§ What the task requires
Word for word, restate the lines of the data below between those holding "Source code" and "This is a writeup", inclusive; pictures do not belong in the copy.

§ Plain-text document sources
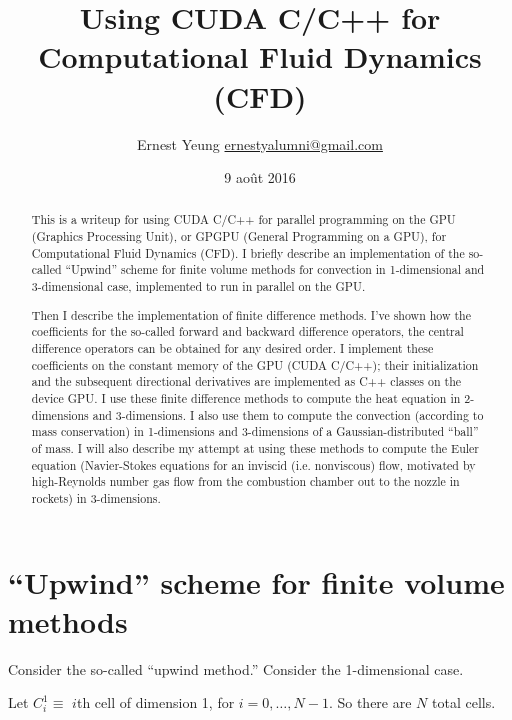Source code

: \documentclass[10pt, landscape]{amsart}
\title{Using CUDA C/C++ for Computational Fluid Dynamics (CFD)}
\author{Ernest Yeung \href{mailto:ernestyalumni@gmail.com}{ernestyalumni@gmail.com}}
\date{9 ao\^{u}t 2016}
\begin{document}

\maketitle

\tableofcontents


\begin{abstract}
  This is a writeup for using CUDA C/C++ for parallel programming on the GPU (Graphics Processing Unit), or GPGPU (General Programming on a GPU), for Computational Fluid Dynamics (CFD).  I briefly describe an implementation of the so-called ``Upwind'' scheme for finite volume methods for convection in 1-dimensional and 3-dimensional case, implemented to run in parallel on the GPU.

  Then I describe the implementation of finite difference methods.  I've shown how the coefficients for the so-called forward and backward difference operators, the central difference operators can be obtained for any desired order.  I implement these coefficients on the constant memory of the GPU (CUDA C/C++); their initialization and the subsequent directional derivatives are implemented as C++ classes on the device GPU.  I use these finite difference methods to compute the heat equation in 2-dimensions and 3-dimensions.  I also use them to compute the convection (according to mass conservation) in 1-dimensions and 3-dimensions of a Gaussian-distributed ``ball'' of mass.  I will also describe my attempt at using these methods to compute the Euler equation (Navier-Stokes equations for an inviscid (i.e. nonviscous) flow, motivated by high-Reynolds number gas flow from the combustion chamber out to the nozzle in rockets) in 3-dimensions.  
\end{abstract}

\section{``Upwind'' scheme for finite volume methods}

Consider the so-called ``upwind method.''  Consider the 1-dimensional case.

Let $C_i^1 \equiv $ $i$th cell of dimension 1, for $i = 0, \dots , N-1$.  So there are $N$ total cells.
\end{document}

==

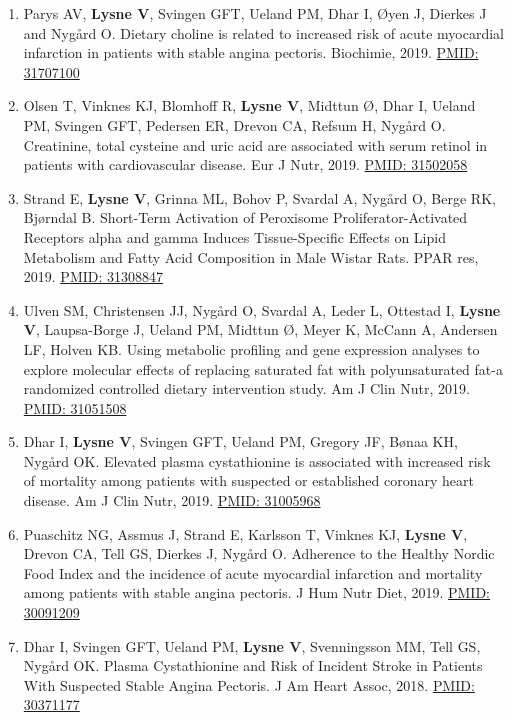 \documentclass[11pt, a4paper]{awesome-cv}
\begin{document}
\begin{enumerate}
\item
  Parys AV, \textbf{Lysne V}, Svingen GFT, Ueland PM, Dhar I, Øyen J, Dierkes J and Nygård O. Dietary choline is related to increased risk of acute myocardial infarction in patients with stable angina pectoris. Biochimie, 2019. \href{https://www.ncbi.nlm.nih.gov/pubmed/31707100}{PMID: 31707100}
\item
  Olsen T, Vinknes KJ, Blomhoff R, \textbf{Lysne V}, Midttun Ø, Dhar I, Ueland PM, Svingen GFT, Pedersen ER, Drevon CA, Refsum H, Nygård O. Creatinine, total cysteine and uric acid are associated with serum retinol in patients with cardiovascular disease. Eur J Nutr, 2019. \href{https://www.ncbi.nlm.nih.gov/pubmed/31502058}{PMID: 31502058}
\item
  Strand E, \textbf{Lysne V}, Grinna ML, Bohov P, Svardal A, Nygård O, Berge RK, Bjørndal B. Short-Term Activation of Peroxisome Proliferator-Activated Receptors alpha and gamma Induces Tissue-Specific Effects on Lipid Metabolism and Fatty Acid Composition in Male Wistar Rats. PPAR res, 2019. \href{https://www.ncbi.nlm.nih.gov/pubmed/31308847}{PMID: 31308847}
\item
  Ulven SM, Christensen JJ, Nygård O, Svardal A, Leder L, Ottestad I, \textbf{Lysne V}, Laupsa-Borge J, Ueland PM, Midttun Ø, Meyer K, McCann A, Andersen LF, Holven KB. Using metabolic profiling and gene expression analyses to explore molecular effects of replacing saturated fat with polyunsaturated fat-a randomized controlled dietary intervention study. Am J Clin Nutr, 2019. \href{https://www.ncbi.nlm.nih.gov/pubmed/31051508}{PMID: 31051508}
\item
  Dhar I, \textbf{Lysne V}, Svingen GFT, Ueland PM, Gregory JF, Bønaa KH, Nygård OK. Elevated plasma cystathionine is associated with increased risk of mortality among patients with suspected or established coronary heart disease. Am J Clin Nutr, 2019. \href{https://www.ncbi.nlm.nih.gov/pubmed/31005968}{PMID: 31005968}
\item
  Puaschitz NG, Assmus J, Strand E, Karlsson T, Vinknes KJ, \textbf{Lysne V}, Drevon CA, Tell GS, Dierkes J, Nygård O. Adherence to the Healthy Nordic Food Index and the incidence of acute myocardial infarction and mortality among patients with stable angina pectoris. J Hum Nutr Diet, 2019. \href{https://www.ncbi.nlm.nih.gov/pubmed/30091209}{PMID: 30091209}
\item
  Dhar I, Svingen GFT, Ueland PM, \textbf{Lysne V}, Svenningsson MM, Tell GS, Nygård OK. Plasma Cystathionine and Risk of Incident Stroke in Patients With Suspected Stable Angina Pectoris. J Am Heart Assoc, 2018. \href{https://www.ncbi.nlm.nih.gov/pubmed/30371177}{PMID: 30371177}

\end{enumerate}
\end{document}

§ Output for this exercise
Source code

: \documentclass[10pt, landscape]{amsart}
\title{Using CUDA C/C++ for Computational Fluid Dynamics (CFD)}
\author{Ernest Yeung \href{mailto:ernestyalumni@gmail.com}{ernestyalumni@gmail.com}}
\date{9 ao\^{u}t 2016}
\begin{document}

\maketitle

\tableofcontents


\begin{abstract}
  This is a writeup for using CUDA C/C++ for parallel programming on the GPU (Graphics Processing Unit), or GPGPU (General Programming on a GPU), for Computational Fluid Dynamics (CFD).  I briefly describe an implementation of the so-called ``Upwind'' scheme for finite volume methods for convection in 1-dimensional and 3-dimensional case, implemented to run in parallel on the GPU.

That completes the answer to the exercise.